| |
|
|
Botokslu balıklar
Zekâ, yaratıcılık, problem çözme gibi kavramlara hep olumlu, iyi, güzel anlamlar yükleriz. Halbuki bunlar ' nötr' (tarafsız) kavramlardır. Önemli olan bunları ' nasıl' kullandığınızdır. Mesela yıllar önce Almanya'da jetonlu telefon sorunu baş göstermişti. Jetonları boşaltmaya giden yetkililer, cihazı açtıklarında haznenin jetonla değil suyla dolu olduğunu görmüştü. Araştırdılar. Sonuç: Türkler jetonla aynı ebatta buz üretiyor ve bunları kullanarak konuşmayı bedavaya getiriyordu. İşte size kötüye kullanılan zekâ. Bir başka örneği geçen gün anlattılar. Bildiğiniz gibi balık seçerken gözlerinin canlı, parlak olmasına dikkat ederiz. Gözleri parlamayan, ' ölü gibi' bakan balıkları almayız. Onlar bayattır.

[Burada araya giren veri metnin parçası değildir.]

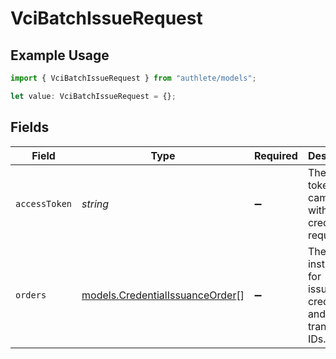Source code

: # VciBatchIssueRequest

## Example Usage

```typescript
import { VciBatchIssueRequest } from "authlete/models";

let value: VciBatchIssueRequest = {};
```

## Fields

| Field                                                                    | Type                                                                     | Required                                                                 | Description                                                              |
| ------------------------------------------------------------------------ | ------------------------------------------------------------------------ | ------------------------------------------------------------------------ | ------------------------------------------------------------------------ |
| `accessToken`                                                            | *string*                                                                 | :heavy_minus_sign:                                                       | The access token that came along with the credential request.            |
| `orders`                                                                 | [models.CredentialIssuanceOrder](../models/credentialissuanceorder.md)[] | :heavy_minus_sign:                                                       | The instructions for issuance of credentials and/or transaction IDs.     |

Bazı restoran sahipleri ve balıkçılar bu ' sorunlarına' mükemmel bir çözüm bulmuş. Bir şırınga ile gözün arka kısmına ayçiçek yağı zerk ediyorlarmış. Böylece bayatlamaya yüz tutmuş balığın gözleri, daha yeni avlanmış gibi parlıyormuş. Peki bir balığın, deyim yerindeyse, botokslu olup olmadığını, yani gözünün ardına yağ şırınga edilip edilmediğini nasıl anlayacağız? Bilmiyorum. Öğrendiğimde sizinle paylaşırım.